**Data shown**

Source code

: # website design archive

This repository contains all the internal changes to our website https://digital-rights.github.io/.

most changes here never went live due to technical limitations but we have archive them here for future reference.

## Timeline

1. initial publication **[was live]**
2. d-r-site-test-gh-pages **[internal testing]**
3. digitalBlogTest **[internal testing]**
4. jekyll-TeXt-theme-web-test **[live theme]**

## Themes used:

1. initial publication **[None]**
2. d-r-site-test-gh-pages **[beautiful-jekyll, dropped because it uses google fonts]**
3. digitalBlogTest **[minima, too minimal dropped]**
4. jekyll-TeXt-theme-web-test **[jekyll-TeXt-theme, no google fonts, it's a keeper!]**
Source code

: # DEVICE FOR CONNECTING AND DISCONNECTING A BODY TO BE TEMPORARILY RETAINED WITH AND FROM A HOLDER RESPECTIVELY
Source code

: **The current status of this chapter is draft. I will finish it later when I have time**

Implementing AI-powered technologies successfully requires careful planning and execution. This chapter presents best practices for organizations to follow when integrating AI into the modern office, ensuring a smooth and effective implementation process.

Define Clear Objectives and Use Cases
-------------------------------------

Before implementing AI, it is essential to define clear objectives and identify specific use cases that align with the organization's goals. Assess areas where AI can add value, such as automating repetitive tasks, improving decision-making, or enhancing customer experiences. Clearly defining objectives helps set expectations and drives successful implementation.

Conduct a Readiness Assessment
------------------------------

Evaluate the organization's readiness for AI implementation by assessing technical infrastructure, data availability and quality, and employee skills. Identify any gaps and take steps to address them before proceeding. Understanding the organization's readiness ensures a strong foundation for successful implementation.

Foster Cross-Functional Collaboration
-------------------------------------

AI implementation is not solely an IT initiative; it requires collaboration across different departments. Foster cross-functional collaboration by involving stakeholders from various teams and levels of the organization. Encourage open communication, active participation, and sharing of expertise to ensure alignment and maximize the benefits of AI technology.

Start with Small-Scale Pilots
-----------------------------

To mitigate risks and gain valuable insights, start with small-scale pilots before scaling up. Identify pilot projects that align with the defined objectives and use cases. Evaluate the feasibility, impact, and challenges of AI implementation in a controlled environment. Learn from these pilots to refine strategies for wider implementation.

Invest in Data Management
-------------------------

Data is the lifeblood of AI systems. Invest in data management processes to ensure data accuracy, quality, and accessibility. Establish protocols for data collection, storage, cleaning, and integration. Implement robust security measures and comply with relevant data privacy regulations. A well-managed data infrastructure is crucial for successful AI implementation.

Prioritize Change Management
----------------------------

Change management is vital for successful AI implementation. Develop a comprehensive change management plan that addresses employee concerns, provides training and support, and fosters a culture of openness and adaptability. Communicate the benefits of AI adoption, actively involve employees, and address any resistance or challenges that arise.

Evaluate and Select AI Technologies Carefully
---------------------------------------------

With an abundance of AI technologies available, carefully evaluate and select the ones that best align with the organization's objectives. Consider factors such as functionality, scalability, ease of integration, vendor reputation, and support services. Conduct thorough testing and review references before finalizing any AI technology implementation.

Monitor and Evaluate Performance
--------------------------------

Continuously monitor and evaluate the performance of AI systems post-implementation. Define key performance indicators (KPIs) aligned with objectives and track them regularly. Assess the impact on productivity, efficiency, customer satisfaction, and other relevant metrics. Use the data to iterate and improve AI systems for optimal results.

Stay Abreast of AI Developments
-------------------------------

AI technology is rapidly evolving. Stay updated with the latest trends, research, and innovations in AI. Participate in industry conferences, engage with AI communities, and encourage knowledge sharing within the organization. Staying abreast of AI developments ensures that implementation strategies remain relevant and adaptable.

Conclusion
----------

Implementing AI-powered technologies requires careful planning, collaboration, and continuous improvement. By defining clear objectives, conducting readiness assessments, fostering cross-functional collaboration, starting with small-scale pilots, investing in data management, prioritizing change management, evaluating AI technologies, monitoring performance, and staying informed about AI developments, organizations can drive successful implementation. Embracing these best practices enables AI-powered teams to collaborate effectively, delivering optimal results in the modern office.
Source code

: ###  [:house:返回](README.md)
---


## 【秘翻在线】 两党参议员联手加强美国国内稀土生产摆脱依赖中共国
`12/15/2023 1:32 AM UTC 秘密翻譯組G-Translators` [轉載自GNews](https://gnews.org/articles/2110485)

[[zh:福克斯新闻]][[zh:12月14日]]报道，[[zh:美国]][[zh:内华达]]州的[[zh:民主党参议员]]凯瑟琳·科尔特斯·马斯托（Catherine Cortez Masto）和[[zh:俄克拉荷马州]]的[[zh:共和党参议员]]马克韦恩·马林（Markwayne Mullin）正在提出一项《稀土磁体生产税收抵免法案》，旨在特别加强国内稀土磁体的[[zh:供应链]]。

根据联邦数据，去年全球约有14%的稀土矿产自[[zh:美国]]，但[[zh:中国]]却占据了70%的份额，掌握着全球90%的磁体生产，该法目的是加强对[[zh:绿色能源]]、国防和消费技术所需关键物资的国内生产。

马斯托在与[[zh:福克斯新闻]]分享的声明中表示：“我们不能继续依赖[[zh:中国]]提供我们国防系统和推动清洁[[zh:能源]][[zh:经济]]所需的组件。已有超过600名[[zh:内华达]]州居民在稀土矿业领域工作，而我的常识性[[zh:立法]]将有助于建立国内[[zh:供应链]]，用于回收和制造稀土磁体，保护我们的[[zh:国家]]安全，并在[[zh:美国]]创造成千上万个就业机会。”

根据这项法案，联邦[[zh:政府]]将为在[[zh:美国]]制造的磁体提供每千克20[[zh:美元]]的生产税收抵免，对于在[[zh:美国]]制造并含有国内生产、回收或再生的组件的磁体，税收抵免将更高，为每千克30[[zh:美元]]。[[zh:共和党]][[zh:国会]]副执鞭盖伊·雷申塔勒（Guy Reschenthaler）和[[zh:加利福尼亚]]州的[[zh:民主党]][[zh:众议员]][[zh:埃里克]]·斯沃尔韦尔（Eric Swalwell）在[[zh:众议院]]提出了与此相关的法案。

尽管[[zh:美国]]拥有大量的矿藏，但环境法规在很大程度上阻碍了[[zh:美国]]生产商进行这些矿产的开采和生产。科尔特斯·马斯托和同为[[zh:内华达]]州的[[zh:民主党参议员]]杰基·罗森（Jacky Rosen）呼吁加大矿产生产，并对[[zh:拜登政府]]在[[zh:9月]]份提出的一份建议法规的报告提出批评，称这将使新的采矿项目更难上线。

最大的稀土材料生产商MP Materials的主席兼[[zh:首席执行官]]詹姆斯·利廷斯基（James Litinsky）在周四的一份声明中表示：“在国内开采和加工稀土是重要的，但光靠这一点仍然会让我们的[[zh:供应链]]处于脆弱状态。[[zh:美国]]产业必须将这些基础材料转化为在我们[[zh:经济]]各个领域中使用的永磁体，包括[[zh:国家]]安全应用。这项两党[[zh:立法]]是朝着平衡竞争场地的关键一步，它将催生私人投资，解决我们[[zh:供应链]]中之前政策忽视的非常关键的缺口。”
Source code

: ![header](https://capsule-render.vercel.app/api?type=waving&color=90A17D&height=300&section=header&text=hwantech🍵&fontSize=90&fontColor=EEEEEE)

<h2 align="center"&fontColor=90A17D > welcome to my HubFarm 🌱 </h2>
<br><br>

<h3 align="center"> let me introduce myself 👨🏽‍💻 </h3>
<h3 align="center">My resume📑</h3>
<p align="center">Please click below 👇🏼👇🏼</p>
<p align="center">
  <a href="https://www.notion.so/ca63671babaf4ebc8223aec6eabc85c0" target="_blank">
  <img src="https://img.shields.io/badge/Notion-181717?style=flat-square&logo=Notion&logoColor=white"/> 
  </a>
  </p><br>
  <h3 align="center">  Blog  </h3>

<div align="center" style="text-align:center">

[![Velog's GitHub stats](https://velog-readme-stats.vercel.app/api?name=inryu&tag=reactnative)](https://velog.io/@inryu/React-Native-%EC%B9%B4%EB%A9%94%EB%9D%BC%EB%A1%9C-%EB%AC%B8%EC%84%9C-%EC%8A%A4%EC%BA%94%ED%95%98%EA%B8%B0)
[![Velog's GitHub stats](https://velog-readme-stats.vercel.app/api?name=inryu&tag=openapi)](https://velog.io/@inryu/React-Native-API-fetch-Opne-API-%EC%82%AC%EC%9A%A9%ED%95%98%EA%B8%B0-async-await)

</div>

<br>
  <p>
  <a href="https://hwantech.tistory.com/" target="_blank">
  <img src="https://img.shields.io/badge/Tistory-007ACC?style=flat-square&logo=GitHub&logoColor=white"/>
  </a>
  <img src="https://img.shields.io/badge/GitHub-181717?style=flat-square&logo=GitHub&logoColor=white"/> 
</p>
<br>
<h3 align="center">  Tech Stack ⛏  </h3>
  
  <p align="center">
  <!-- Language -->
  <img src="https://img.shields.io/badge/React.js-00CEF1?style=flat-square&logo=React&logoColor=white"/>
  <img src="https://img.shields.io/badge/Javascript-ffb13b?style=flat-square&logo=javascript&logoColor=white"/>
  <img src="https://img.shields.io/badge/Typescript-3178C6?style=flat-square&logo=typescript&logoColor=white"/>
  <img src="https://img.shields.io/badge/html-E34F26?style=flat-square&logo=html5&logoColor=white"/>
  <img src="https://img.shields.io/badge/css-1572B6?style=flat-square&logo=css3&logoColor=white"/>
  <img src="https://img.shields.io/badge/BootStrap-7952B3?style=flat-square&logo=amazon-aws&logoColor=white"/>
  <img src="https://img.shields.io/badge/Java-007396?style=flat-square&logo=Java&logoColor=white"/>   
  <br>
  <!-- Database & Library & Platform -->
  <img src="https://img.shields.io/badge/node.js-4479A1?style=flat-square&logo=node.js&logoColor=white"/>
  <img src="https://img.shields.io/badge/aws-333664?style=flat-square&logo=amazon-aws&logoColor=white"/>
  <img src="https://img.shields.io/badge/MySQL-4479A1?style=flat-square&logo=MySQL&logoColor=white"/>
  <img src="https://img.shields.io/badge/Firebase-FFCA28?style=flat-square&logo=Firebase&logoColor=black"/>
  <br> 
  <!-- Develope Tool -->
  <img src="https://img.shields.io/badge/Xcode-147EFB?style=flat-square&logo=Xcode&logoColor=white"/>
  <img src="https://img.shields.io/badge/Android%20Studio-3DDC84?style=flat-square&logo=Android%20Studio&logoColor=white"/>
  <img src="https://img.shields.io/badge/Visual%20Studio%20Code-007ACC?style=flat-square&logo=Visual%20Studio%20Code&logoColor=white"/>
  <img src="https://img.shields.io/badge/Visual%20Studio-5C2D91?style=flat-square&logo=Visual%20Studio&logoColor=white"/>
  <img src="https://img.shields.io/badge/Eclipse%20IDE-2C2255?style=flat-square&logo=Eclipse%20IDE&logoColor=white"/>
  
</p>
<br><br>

**Task details**
From the records above, show each line that contains the word "hwantech".

**Expected answer**
: ![header](https://capsule-render.vercel.app/api?type=waving&color=90A17D&height=300&section=header&text=hwantech🍵&fontSize=90&fontColor=EEEEEE)
  <a href="https://hwantech.tistory.com/" target="_blank">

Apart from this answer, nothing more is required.